Jitter results from timing errors both in recording and reproduction. Top studios therefore run superior clock sync. In reproduction clocking (Ocxo or rubidium) can make a major difference if the dac allows for it. This particularly applies if dac and server are linked via asynchronous USB. The assertion that modern dacs don‘t create jitter is non-sensical; stanalone quality master clocks alone cost in excess of $7K, those are not contained in $3-5K Dacs.

@erik_squires 

Your statement on master clocks is somewhat contestable: interestingly leading dac manufacturers like DCS, MSB or Esoteric offer master clocks for their top of the line stacks. See my comment on the cost/benefit aspects of built-in vs. external clocks.

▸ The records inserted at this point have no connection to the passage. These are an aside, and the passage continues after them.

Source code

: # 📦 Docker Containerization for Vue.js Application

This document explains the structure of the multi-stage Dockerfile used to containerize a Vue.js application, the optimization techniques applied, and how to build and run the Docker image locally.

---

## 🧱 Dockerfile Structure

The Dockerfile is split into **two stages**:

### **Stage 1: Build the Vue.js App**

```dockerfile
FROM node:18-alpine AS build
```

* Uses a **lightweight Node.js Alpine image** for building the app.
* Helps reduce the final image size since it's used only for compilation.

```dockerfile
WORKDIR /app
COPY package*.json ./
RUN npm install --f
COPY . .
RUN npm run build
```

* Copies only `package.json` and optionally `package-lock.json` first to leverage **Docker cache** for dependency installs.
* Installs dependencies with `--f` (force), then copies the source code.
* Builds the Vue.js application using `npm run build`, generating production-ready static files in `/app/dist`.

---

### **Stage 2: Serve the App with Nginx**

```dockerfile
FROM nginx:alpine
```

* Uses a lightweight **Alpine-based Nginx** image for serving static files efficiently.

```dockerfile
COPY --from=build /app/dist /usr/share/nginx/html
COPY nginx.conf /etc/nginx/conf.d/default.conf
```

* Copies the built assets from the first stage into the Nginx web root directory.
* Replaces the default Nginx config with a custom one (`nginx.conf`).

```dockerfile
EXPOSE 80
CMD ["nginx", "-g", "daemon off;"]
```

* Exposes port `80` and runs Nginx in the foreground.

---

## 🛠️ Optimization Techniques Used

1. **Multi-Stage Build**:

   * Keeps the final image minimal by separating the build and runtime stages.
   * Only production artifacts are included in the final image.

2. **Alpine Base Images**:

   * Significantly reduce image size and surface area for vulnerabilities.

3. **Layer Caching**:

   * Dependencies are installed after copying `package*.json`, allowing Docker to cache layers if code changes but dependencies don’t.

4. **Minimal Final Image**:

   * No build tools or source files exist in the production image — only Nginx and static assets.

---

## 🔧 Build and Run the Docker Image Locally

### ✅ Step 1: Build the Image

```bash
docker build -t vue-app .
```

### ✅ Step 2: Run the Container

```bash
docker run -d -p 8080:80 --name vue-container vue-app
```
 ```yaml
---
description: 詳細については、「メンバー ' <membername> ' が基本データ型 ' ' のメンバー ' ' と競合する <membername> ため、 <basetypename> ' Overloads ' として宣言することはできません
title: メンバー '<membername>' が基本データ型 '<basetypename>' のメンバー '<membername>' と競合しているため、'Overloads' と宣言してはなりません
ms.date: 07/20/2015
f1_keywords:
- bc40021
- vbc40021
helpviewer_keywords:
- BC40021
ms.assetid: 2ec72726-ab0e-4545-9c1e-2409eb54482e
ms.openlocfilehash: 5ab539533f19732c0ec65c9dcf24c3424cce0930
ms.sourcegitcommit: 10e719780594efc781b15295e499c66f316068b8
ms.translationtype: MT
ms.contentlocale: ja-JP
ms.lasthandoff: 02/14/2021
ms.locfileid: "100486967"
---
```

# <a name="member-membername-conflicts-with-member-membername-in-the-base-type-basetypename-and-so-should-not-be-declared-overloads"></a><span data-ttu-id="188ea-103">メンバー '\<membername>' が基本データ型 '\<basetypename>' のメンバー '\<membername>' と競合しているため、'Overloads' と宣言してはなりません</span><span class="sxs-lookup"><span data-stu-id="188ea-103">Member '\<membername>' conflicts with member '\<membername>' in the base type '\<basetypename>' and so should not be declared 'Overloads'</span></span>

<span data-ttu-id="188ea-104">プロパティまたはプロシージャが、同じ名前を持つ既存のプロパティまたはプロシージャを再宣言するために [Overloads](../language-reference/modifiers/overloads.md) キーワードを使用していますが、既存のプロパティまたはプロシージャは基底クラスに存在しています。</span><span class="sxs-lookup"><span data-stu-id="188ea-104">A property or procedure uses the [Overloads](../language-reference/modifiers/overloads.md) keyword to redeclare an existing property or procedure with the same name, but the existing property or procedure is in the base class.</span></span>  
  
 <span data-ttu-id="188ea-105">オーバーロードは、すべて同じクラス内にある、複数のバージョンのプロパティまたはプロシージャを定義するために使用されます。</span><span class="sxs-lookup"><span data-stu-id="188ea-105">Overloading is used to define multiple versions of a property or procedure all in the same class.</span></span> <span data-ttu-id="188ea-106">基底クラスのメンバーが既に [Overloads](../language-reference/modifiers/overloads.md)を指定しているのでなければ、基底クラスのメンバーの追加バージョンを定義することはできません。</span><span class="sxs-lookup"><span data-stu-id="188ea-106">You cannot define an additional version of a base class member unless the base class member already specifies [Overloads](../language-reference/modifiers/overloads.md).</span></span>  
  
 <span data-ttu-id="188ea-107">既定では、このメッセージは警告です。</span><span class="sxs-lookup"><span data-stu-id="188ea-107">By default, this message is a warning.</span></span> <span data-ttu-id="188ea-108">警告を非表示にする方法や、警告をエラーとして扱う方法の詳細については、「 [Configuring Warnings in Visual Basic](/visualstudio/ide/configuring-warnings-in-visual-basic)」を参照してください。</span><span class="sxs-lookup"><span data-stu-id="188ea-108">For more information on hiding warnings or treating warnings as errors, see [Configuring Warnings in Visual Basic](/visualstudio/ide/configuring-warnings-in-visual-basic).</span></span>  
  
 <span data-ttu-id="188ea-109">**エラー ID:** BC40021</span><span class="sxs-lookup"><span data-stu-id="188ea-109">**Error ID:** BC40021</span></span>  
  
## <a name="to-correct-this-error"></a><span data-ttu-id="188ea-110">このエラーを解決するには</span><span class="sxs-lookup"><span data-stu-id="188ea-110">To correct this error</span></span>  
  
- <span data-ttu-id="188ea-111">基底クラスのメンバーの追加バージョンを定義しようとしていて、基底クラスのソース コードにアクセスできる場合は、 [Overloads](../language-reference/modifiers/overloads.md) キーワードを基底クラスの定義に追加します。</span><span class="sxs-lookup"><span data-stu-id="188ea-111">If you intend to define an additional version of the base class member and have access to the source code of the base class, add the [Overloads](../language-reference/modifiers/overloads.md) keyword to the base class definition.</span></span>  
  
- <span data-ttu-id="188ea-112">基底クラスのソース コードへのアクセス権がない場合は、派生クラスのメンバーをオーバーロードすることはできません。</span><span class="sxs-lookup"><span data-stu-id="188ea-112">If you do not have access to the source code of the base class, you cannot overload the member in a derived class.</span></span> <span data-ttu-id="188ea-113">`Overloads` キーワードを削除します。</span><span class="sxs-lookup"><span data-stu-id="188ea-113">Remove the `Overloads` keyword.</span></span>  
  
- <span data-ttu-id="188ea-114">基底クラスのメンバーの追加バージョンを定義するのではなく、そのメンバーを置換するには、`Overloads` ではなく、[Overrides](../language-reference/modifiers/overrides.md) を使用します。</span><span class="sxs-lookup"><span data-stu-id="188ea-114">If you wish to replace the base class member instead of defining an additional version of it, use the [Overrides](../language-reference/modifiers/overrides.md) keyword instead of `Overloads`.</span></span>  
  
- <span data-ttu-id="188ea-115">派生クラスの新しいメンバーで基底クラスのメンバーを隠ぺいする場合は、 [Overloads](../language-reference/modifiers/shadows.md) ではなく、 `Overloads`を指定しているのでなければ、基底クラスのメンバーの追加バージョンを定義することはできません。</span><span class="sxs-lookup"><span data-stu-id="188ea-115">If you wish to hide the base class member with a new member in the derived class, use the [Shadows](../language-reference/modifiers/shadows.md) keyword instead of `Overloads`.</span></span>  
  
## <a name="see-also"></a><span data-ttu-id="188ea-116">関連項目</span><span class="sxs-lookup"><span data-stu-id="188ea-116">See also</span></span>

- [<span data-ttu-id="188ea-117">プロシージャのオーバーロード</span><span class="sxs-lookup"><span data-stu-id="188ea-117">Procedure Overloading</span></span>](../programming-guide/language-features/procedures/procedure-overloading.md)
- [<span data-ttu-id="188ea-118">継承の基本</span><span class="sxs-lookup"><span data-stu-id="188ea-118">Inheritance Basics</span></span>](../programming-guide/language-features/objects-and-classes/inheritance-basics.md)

I have heard dcs Vivaldi with and without masterclock and the difference isn‘t small.  Similarly adding Cybershaft or Antelope clocks to a number of top end dacs (where pos) yields significant improvements. The effect is particularly pronounced in soundstaging and separation of instruments in terms of attack and decay. Sigital is all about timing and the Ed Meitner argument on cable loosses isn‘t born out in my experience.

@bobbyloans 

There is actually a simple way to find out: buy a cheap $100 clock on alibaba and if that is an improvement, the more expensive clock will be more so. The Gustard from memeory takes a 10mhz master clock, those are broadly available.